Stock splits make stock more affordable and liquid for retail investors
Prerna Katiyar, TNN
Monday morning, when Mr Gupta opened his demat account to check his stocks, he was taken aback. “What has happened to my shares? How can it fall to this level? I bought the share at Rs 1,000 and it is now trading at Rs 240! Has the whole market crashed today or is it just my stock?” he wondered.

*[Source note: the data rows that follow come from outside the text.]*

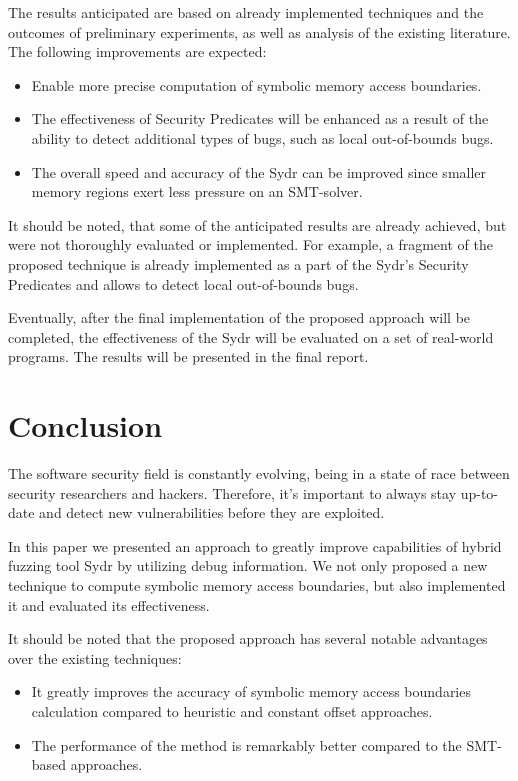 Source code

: \documentclass[conference]{IEEEtran}
\begin{document}
The results anticipated are based on already implemented techniques and the outcomes of preliminary experiments, as well as analysis of the existing literature. The following improvements are expected:

\begin{itemize}
    \item Enable more precise computation of symbolic memory access boundaries.
    \item The effectiveness of Security Predicates will be enhanced as a result of the ability to detect additional types of bugs, such as local out-of-bounds bugs.
    \item The overall speed and accuracy of the Sydr can be improved since smaller memory regions exert less pressure on an SMT-solver.
\end{itemize}

It should be noted, that some of the anticipated results are already achieved, but were not thoroughly evaluated or implemented. For example, a fragment of the proposed technique is already implemented as a part of the Sydr's Security Predicates and allows to detect local out-of-bounds bugs.

Eventually, after the final implementation of the proposed approach will be completed, the effectiveness of the Sydr will be evaluated on a set of real-world programs. The results will be presented in the final report.


\section{Conclusion}

The software security field is constantly evolving, being in a state of race between security researchers and hackers. Therefore, it's important to always stay up-to-date and detect new vulnerabilities before they are exploited.

In this paper we presented an approach to greatly improve capabilities of hybrid fuzzing tool Sydr by utilizing debug information. We not only proposed a new technique to compute symbolic memory access boundaries, but also implemented it and evaluated its effectiveness.

It should be noted that the proposed approach has several notable advantages over the existing techniques:
\begin{itemize}
    \item It greatly improves the accuracy of symbolic memory access boundaries calculation compared to heuristic and constant offset approaches.
    \item The performance of the method is remarkably better compared to the SMT-based approaches.
\end{itemize}
\end{document}
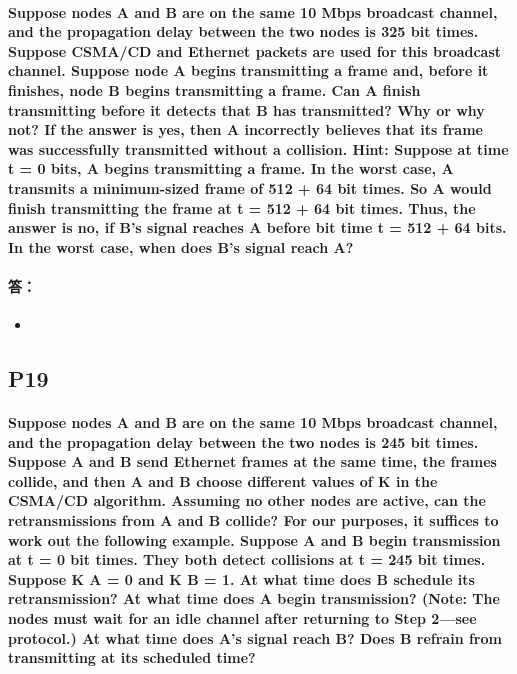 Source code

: \documentclass[a4paper]{ctexart}
\begin{document}
\paragraph*{Suppose nodes A and B are on the same 10 Mbps broadcast channel, and the propagation delay between the two nodes is 325 bit times. Suppose CSMA/CD and Ethernet packets are used for this broadcast channel. Suppose node A begins transmitting a frame and, before it finishes, node B begins transmitting a frame. Can A finish transmitting before it detects that B has transmitted? Why or why not? If the answer is yes, then A incorrectly believes that its frame was successfully transmitted without a collision. Hint: Suppose at time t = 0 bits, A begins transmitting a frame. In the worst case, A transmits a minimum-sized frame of 512 + 64 bit times. So A would finish transmitting the frame at t = 512 + 64 bit times. Thus, the answer is no, if B’s signal reaches A before bit time t = 512 + 64 bits. In the worst case, when does B’s signal reach A?\\}
\paragraph*{答：} 
\begin{itemize}
    \item 
\end{itemize}

\subsection*{P19}
\paragraph*{Suppose nodes A and B are on the same 10 Mbps broadcast channel, and the propagation delay between the two nodes is 245 bit times. Suppose A and B send Ethernet frames at the same time, the frames collide, and then A and B choose different values of K in the CSMA/CD algorithm. Assuming no other nodes are active, can the retransmissions from A and B collide? For our purposes, it suffices to work out the following example. Suppose A and B begin transmission at t = 0 bit times. They both detect collisions at t = 245 bit times. Suppose K A = 0 and K B = 1. At what time does B schedule its retransmission? At what time does A begin transmission? (Note: The nodes must wait for an idle channel after returning to Step 2—see protocol.) At what time does A’s signal reach B? Does B refrain from transmitting at its scheduled time?\\}
\end{document}
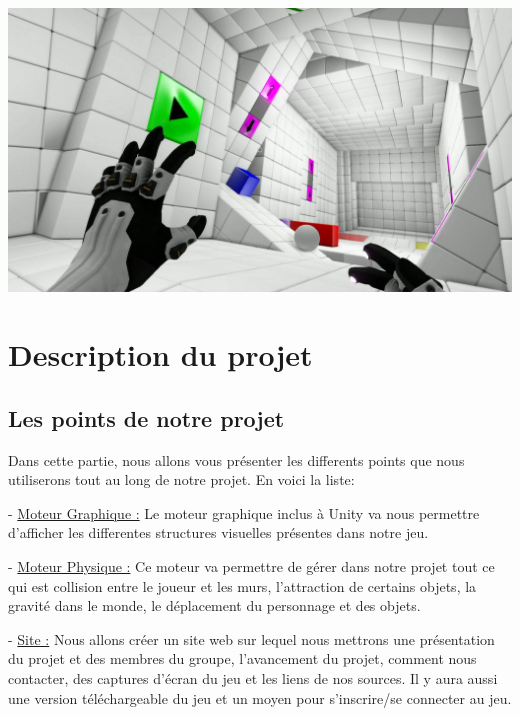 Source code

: \documentclass[a4paper]{article}
\begin{document}
\quad
\quad

\begin{centering}

\includegraphics[scale=0.3]{qube.jpg}

\end{centering}

\newpage
\section{Description du projet}
	\subsection{Les points de notre projet}
Dans cette partie, nous allons vous présenter les differents points que nous utiliserons tout au long de notre projet. En voici la liste:

\quad

- \underline{Moteur Graphique :} Le moteur graphique inclus à Unity va nous permettre d’afficher les differentes structures visuelles présentes dans notre jeu.

\quad 

- \underline{Moteur Physique :} Ce moteur va permettre de gérer dans notre projet tout ce qui est collision entre le joueur et les murs, l’attraction de certains objets, la gravité dans le monde, le déplacement du personnage et des objets.

\quad

- \underline{Site :} Nous allons créer un site web sur lequel nous mettrons une présentation du projet et des membres du groupe, l’avancement du projet, comment nous contacter, des captures d’écran du jeu et les liens de nos sources. Il y aura aussi une version téléchargeable du jeu et un moyen pour s’inscrire/se connecter au jeu.
\end{document}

This had happened because the company has announced a 4-for-1 stock split and extra shares were still to be delivered in his account. Poor Mr Gupta, who had missed the company announcement, kept thinking he had incurred heavy losses. So let’s make the case easier for him and find the devil in the detail.
What is a stock split?
Stock split is the process of splitting shares with high face value into shares of a lower face value. It is like getting Rs 100 note changed for two Rs 50 notes. Does it change the value of your money? Not really. But now, you also have two smaller denomination notes which would be easily accepted by small vendors. A stock split increases the number of shares in a public company. The price is so adjusted such that the market capitalisation of the company almost remains the same.
Why split stocks?
Companies usually split their stock when they think the price of their stock exceeds the amount smaller investors would be willing to pay. “It is aimed at making the stock more affordable and liquid from retail investors’ point of view,” said Indiabulls CEO Gagan Banga. Generally, there are more buyers and sellers of shares trading at Rs 100 than say, Rs 400 as retail shareholders may find low-price stocks to be better bargains. Stock splits are usually initiated after a huge run-up in the share. This run-up may be linked to the performance of the stock.